MATERIAL FOR THIS TASK —
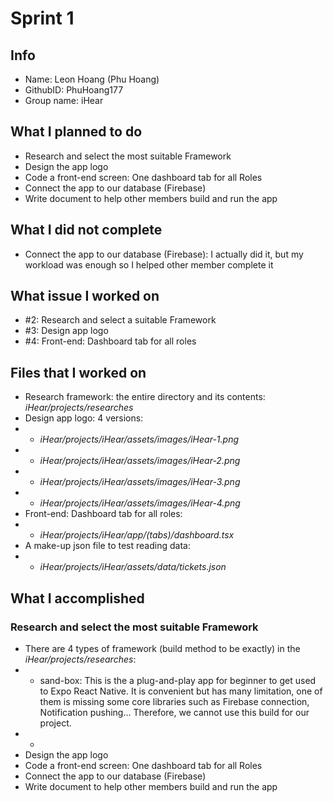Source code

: # Sprint 1

## Info
- Name: Leon Hoang (Phu Hoang)
- GithubID: PhuHoang177
- Group name: iHear

## What I planned to do
- Research and select the most suitable Framework
- Design the app logo
- Code a front-end screen: One dashboard tab for all Roles
- Connect the app to our database (Firebase)
- Write document to help other members build and run the app

## What I did not complete
- Connect the app to our database (Firebase): I actually did it, but my workload was enough so I helped other member complete it

## What issue I worked on
- #2: Research and select a suitable Framework
- #3: Design app logo
- #4: Front-end: Dashboard tab for all roles

## Files that I worked on
- Research framework: the entire directory and its contents: *iHear/projects/researches*
- Design app logo: 4 versions:
- - *iHear/projects/iHear/assets/images/iHear-1.png*
- - *iHear/projects/iHear/assets/images/iHear-2.png*
- - *iHear/projects/iHear/assets/images/iHear-3.png*
- - *iHear/projects/iHear/assets/images/iHear-4.png*
- Front-end: Dashboard tab for all roles: 
- - *iHear/projects/iHear/app/(tabs)/dashboard.tsx*
- A make-up json file to test reading data:
- - *iHear/projects/iHear/assets/data/tickets.json*

## What I accomplished
### Research and select the most suitable Framework
- There are 4 types of framework (build method to be exactly) in the *iHear/projects/researches*:
- - sand-box: This is the a plug-and-play app for beginner to get used to Expo React Native. It is convenient but has many limitation, one of them is missing some core libraries such as Firebase connection, Notification pushing... Therefore, we cannot use this build for our project.
- - 
- Design the app logo
- Code a front-end screen: One dashboard tab for all Roles
- Connect the app to our database (Firebase)
- Write document to help other members build and run the app
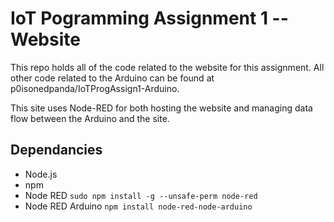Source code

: # IoT Pogramming Assignment 1 -- Website
This repo holds all of the code related to the website for this assignment. All other code related to the Arduino can be found at p0isonedpanda/IoTProgAssign1-Arduino.

This site uses Node-RED for both hosting the website and managing data flow between the Arduino and the site.

## Dependancies
- Node.js
- npm
- Node RED `sudo npm install -g --unsafe-perm node-red`
- Node RED Arduino `npm install node-red-node-arduino`
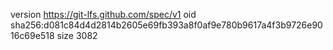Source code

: version https://git-lfs.github.com/spec/v1
oid sha256:d081c84d4d2814b2605e69fb393a8f0af9e780b9617a4f3b9726e9016c69e518
size 3082
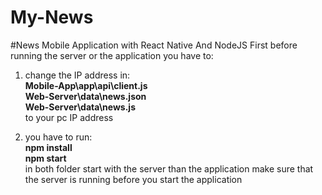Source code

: # My-News
#News Mobile Application with React Native And NodeJS 
First before running the server or the application you have to:

1. change the IP address in:  <br/>
       <b>Mobile-App\app\api\client.js</b>   <br/>
       <b>Web-Server\data\news.json</b>  <br/>
       <b>Web-Server\data\news.js</b> <br/>
to your pc IP address<br/>


2. you have to run:  <br/>
       <b>npm install</b>   <br/>
       <b>npm start</b>   <br/>
in both folder start with the server than the application
make sure that the server is running before you start the application

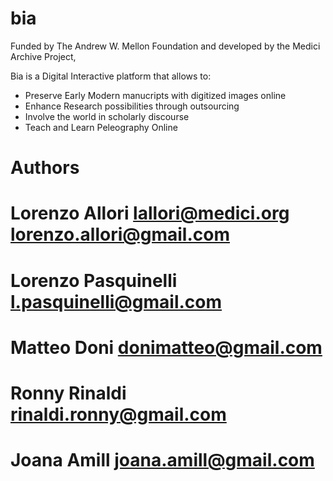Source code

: # bia
Funded by The Andrew W. Mellon Foundation and developed by the Medici Archive Project, 

Bia is a Digital Interactive platform that allows to: 
- Preserve Early Modern manucripts with digitized images online 
- Enhance Research possibilities through outsourcing 
- Involve the world in scholarly discourse 
- Teach and Learn Peleography Online 

# Authors
# Lorenzo Allori <lallori@medici.org> <lorenzo.allori@gmail.com>
# Lorenzo Pasquinelli <l.pasquinelli@gmail.com>
# Matteo Doni <donimatteo@gmail.com> 
# Ronny Rinaldi <rinaldi.ronny@gmail.com>
# Joana Amill <joana.amill@gmail.com>

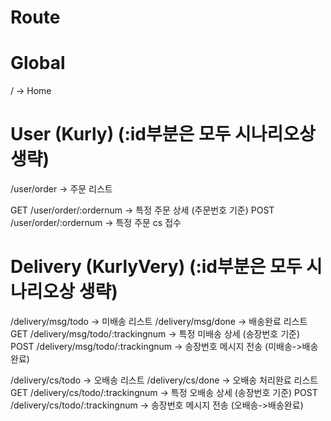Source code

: # Route

# Global

/ -> Home

# User (Kurly) (:id부분은 모두 시나리오상 생략)

/user/order -> 주문 리스트

GET /user/order/:ordernum -> 특정 주문 상세 (주문번호 기준)
POST /user/order/:ordernum -> 특정 주문 cs 접수

# Delivery (KurlyVery) (:id부분은 모두 시나리오상 생략)

/delivery/msg/todo -> 미배송 리스트
/delivery/msg/done -> 배송완료 리스트
GET /delivery/msg/todo/:trackingnum -> 특정 미배송 상세 (송장번호 기준)
POST /delivery/msg/todo/:trackingnum -> 송장번호 메시지 전송 (미배송->배송완료)

/delivery/cs/todo -> 오배송 리스트
/delivery/cs/done -> 오배송 처리완료 리스트
GET /delivery/cs/todo/:trackingnum -> 특정 오배송 상세 (송장번호 기준)
POST /delivery/cs/todo/:trackingnum -> 송장번호 메시지 전송 (오배송->배송완료)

YOUR OBJECTIVE —
In your copy, reproduce the data above exactly and skip every picture.

THE COMPLETED TASK —
Source code

: # Sprint 1

## Info
- Name: Leon Hoang (Phu Hoang)
- GithubID: PhuHoang177
- Group name: iHear

## What I planned to do
- Research and select the most suitable Framework
- Design the app logo
- Code a front-end screen: One dashboard tab for all Roles
- Connect the app to our database (Firebase)
- Write document to help other members build and run the app

## What I did not complete
- Connect the app to our database (Firebase): I actually did it, but my workload was enough so I helped other member complete it

## What issue I worked on
- #2: Research and select a suitable Framework
- #3: Design app logo
- #4: Front-end: Dashboard tab for all roles

## Files that I worked on
- Research framework: the entire directory and its contents: *iHear/projects/researches*
- Design app logo: 4 versions:
- - *iHear/projects/iHear/assets/images/iHear-1.png*
- - *iHear/projects/iHear/assets/images/iHear-2.png*
- - *iHear/projects/iHear/assets/images/iHear-3.png*
- - *iHear/projects/iHear/assets/images/iHear-4.png*
- Front-end: Dashboard tab for all roles: 
- - *iHear/projects/iHear/app/(tabs)/dashboard.tsx*
- A make-up json file to test reading data:
- - *iHear/projects/iHear/assets/data/tickets.json*

## What I accomplished
### Research and select the most suitable Framework
- There are 4 types of framework (build method to be exactly) in the *iHear/projects/researches*:
- - sand-box: This is the a plug-and-play app for beginner to get used to Expo React Native. It is convenient but has many limitation, one of them is missing some core libraries such as Firebase connection, Notification pushing... Therefore, we cannot use this build for our project.
- - 
- Design the app logo
- Code a front-end screen: One dashboard tab for all Roles
- Connect the app to our database (Firebase)
- Write document to help other members build and run the app
Source code

: # IoT Pogramming Assignment 1 -- Website
This repo holds all of the code related to the website for this assignment. All other code related to the Arduino can be found at p0isonedpanda/IoTProgAssign1-Arduino.

This site uses Node-RED for both hosting the website and managing data flow between the Arduino and the site.

## Dependancies
- Node.js
- npm
- Node RED `sudo npm install -g --unsafe-perm node-red`
- Node RED Arduino `npm install node-red-node-arduino`
Source code

: version https://git-lfs.github.com/spec/v1
oid sha256:d081c84d4d2814b2605e69fb393a8f0af9e780b9617a4f3b9726e9016c69e518
size 3082
Source code

: # My-News
#News Mobile Application with React Native And NodeJS 
First before running the server or the application you have to:

1. change the IP address in:  <br/>
       <b>Mobile-App\app\api\client.js</b>   <br/>
       <b>Web-Server\data\news.json</b>  <br/>
       <b>Web-Server\data\news.js</b> <br/>
to your pc IP address<br/>


2. you have to run:  <br/>
       <b>npm install</b>   <br/>
       <b>npm start</b>   <br/>
in both folder start with the server than the application
make sure that the server is running before you start the application

Source code

: # bia
Funded by The Andrew W. Mellon Foundation and developed by the Medici Archive Project, 

Bia is a Digital Interactive platform that allows to: 
- Preserve Early Modern manucripts with digitized images online 
- Enhance Research possibilities through outsourcing 
- Involve the world in scholarly discourse 
- Teach and Learn Peleography Online 

# Authors
# Lorenzo Allori <lallori@medici.org> <lorenzo.allori@gmail.com>
# Lorenzo Pasquinelli <l.pasquinelli@gmail.com>
# Matteo Doni <donimatteo@gmail.com> 
# Ronny Rinaldi <rinaldi.ronny@gmail.com>
# Joana Amill <joana.amill@gmail.com>

Source code

: # Route

# Global

/ -> Home

# User (Kurly) (:id부분은 모두 시나리오상 생략)

/user/order -> 주문 리스트

GET /user/order/:ordernum -> 특정 주문 상세 (주문번호 기준)
POST /user/order/:ordernum -> 특정 주문 cs 접수

# Delivery (KurlyVery) (:id부분은 모두 시나리오상 생략)

/delivery/msg/todo -> 미배송 리스트
/delivery/msg/done -> 배송완료 리스트
GET /delivery/msg/todo/:trackingnum -> 특정 미배송 상세 (송장번호 기준)
POST /delivery/msg/todo/:trackingnum -> 송장번호 메시지 전송 (미배송->배송완료)

/delivery/cs/todo -> 오배송 리스트
/delivery/cs/done -> 오배송 처리완료 리스트
GET /delivery/cs/todo/:trackingnum -> 특정 오배송 상세 (송장번호 기준)
POST /delivery/cs/todo/:trackingnum -> 송장번호 메시지 전송 (오배송->배송완료)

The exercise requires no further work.